Hillside Free Methodist Church
Mark Adams, Pastor
Evan Help Us: Building Family Character #5 - Heal Together
There are so many make it or break it moments in our lives. Forks in the road. As individuals, as families, when faced with difficulties, the way we choose to handle them will have life-long, maybe even eternal impact. Some of us have been ravaged or devastated by war, destroying plans, leading to grave hardship and separating families. Some of us have been torn into by loss and grief. Some of us are ravaged by our sins or those of others, abusing substances, overspending, having affairs, brutal behavior. Some of us have been hit hard by illness and ravaged by the losses which accompany aging. Some of us are struggling financially, either through the loss of jobs or opportunities gone sour, or in some cases our own mismanagement. Our worlds are shaken. Our families are shaken.
Life is very difficult. There is much pain. There is much suffering. There are no examples of any of God’s saints in the Bible who had an easy time of it. I don’t know anyone who’s lived through mid-life without experiencing some form of pain of difficulty. The thing is, and I don’t know exactly why it is, it is the pain and difficulty which end up being the best tools for transformation. It is suffering and pain which lead to the greatest experiences of growth, of new and healthier ways of thinking, of greater clarity regarding who we are, who we love and who God is. Change and transformation do not occur without some element of pain.

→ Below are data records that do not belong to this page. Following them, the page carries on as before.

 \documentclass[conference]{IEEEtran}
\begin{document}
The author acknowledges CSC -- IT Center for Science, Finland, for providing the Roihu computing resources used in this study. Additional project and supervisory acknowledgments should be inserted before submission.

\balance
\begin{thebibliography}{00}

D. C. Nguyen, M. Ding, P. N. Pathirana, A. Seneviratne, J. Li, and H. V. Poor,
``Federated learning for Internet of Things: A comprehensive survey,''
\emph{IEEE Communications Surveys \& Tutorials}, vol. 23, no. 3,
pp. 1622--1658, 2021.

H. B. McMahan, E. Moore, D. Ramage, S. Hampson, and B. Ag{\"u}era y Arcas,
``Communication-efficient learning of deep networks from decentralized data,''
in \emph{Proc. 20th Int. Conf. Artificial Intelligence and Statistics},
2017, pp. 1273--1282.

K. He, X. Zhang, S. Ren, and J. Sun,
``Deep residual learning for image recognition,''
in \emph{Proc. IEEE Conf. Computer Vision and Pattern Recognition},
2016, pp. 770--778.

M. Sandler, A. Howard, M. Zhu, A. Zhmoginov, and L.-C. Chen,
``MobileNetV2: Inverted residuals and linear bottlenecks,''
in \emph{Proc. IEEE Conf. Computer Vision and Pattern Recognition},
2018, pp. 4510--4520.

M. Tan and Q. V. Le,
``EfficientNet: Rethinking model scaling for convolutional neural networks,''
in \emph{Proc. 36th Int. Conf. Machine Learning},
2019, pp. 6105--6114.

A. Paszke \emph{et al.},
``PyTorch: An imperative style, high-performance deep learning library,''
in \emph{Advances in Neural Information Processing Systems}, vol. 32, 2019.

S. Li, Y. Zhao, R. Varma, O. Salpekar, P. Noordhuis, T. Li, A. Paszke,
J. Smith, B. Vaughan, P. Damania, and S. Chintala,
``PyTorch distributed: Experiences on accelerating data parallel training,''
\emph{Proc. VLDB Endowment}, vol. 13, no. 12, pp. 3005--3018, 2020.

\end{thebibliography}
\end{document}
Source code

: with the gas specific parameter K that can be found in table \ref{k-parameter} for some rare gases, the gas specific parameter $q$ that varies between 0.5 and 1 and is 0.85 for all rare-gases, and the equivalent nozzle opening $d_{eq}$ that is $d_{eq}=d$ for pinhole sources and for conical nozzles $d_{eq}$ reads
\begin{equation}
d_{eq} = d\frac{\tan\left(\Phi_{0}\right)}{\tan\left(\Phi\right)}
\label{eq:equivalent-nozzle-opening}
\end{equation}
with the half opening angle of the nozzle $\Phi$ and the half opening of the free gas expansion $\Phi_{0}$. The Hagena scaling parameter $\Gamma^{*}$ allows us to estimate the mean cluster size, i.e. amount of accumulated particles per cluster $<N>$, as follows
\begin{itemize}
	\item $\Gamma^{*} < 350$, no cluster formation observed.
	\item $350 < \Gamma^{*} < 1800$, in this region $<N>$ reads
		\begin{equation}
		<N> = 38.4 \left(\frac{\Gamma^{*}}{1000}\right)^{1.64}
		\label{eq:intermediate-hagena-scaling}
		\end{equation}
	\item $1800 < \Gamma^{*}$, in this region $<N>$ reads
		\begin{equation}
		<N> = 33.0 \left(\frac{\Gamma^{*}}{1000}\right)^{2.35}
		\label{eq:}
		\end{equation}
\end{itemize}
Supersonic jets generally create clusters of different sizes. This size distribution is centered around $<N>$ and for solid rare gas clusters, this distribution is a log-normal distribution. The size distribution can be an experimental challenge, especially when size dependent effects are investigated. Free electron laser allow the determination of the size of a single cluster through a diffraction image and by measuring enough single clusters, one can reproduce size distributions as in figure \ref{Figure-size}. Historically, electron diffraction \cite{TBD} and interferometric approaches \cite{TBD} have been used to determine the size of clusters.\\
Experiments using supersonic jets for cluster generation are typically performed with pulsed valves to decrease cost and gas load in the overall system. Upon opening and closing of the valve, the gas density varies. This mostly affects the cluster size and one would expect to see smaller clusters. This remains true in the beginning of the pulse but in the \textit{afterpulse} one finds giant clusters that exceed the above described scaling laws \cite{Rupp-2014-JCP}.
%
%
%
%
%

John Ortberg, Willow Creek’s pastor of Small Group Ministries, conducted a survey of 2,000 people, asking them about what single factor led most to spiritual growth? The vast majority reported that it was pain and suffering. I think it is interesting to note that the majority of the Psalms in the Bible are Psalms of complaint, of suffering and asking God, “Why?”
I do not want to trivialize or over simplify pain and suffering into a few platitudes. But for the family who is suffering, and wondering why, let me suggest that perhaps your trials and pain may actually bring you closer together, and make you better people, to offer deeper appreciation for blessings you do have and to draw you nearer to God. Part of building the character of your family will almost certainly involve finding ways to move through pain and darkness together, supporting one another, and turning toward God together.
Listen to this encouraging text from Genesis, as we come to a close in our series, “Evan Help Us: Building Family Character.”
And God said, "This is the sign of the covenant I am making between me and you and every living creature with you, a covenant for all generations to come: I have set my rainbow in the clouds, and it will be the sign of the covenant between me and the earth. Whenever I bring clouds over the earth and the rainbow appears in the clouds, I will remember my covenant between me and you and all living creatures of every kind. Never again will the waters become a flood to destroy all life. Whenever the rainbow appears in the clouds, I will see it and remember the everlasting covenant between God and all living creatures of every kind on the earth." So God said to Noah, "This is the sign of the covenant I have established between me and all life on the earth."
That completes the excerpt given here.